Clinical Manifestations
- Muscle weakness and respiratory failure in severe cases
- Rhabdomyolysis with very low levels
- Hemolytic anemia and impaired oxygen delivery
- Neurological symptoms including confusion, seizures, and coma
- Cardiac dysfunction
Treatment
Oral phosphate supplementation for mild cases; IV sodium phosphate or potassium phosphate for severe symptomatic hypophosphatemia with careful monitoring to avoid hyperphosphatemia.
HYPERKALEMIA (Serum K+ >5.0 mEq/L)
Clinical Manifestations
Muscle weakness, paralysis, and cardiac conduction disturbances are the primary manifestations. 8 Symptoms may not correlate directly with serum levels 8.

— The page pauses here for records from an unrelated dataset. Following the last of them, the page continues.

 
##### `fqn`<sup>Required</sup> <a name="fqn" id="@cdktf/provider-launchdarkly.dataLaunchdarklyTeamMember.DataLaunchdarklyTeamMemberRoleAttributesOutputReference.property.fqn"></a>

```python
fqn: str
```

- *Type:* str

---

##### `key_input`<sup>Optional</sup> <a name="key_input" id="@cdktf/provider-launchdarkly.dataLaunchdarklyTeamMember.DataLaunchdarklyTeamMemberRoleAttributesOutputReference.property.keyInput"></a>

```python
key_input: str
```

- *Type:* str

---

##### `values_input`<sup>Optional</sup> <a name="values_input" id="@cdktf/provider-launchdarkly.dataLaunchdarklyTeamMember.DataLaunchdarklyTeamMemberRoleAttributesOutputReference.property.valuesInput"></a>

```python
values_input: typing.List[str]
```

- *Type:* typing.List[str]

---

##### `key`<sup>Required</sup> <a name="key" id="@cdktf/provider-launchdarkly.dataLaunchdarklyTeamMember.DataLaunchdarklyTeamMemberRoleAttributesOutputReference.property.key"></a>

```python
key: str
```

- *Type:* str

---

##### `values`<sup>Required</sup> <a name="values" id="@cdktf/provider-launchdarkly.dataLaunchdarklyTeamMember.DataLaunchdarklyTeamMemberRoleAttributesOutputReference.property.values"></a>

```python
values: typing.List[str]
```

ECG Changes in Hyperkalemia
Progressive ECG changes include peaked T waves (earliest sign at 5.5-6.5 mmol/L), flattened or absent P waves, prolonged PR interval, widened QRS complex, deepened S waves, and merging of S and T waves (6.5-7.5 mmol/L). 1 At severely elevated levels (>7.0-8.0 mmol/L), sine-wave pattern, idioventricular rhythms, and progression to asystolic cardiac arrest occur. 1
Treatment
Emergent treatment is required for clinical symptoms (muscle weakness, paralysis) or ECG abnormalities regardless of potassium level. 8, 9
Immediate Management:
- IV calcium chloride or calcium gluconate to stabilize myocardial cell membrane (onset 1-3 minutes) 1, 3
- Shift potassium intracellularly: insulin/glucose, sodium bicarbonate, or nebulized albuterol (onset 30-60 minutes) 1, 3
- Promote excretion: diuresis, potassium binders (patiromer, sodium zirconium cyclosilicate), or dialysis 3, 8
Continuous cardiac monitoring required during treatment. 1 If no effect within 5-10 minutes of calcium administration, repeat dose 3.
Monitoring
For patients on mineralocorticoid receptor antagonists: if K+ >5.5 mmol/L, halve MRA dose; if K+ >6.0 mmol/L, discontinue MRA 3.

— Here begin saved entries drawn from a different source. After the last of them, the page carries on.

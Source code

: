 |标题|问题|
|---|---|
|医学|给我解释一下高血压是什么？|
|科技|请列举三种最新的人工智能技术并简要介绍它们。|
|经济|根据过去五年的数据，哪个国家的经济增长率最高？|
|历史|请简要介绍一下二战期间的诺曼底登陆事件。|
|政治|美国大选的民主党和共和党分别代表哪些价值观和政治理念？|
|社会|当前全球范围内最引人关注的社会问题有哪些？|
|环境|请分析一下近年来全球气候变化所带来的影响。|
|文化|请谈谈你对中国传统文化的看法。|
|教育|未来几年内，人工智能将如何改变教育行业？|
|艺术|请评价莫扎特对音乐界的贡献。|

HYPERMAGNESEMIA (Serum Mg >2.5 mEq/L)
Clinical Manifestations
Respiratory paralysis may occur as plasma magnesium approaches 10 mEq/L. 7 Heart block can occur at this or lower levels 7. Serum magnesium concentrations exceeding 12 mEq/L may be fatal. 7 Magnesium produces peripheral vasodilation, causing flushing and sweating at low doses and hypotension at larger doses 7.
ECG Changes in Hypermagnesemia
Hypermagnesemia causes prolonged PR and QRS intervals, prolonged QT interval, and in severe cases, atrioventricular nodal conduction block, bradycardia, and cardiac arrest. 1
Treatment
IV calcium administration antagonizes the central and peripheral effects of magnesium poisoning. 7 Discontinue magnesium sources, promote renal excretion with IV fluids and diuretics, and consider dialysis in severe cases with renal impairment.
HYPERPHOSPHATEMIA: Long-Term Adverse Effects
Chronic Complications
Chronic hyperphosphatemia leads to vascular calcification, secondary hyperparathyroidism, renal osteodystrophy, and increased cardiovascular mortality. Calcium-phosphate product elevation causes metastatic calcification in soft tissues, blood vessels, heart valves, and joints. This accelerates atherosclerosis and increases risk of cardiovascular events and death, particularly in chronic kidney disease patients. Persistent hyperphosphatemia also suppresses calcitriol production, worsening bone disease and mineral metabolism abnormalities.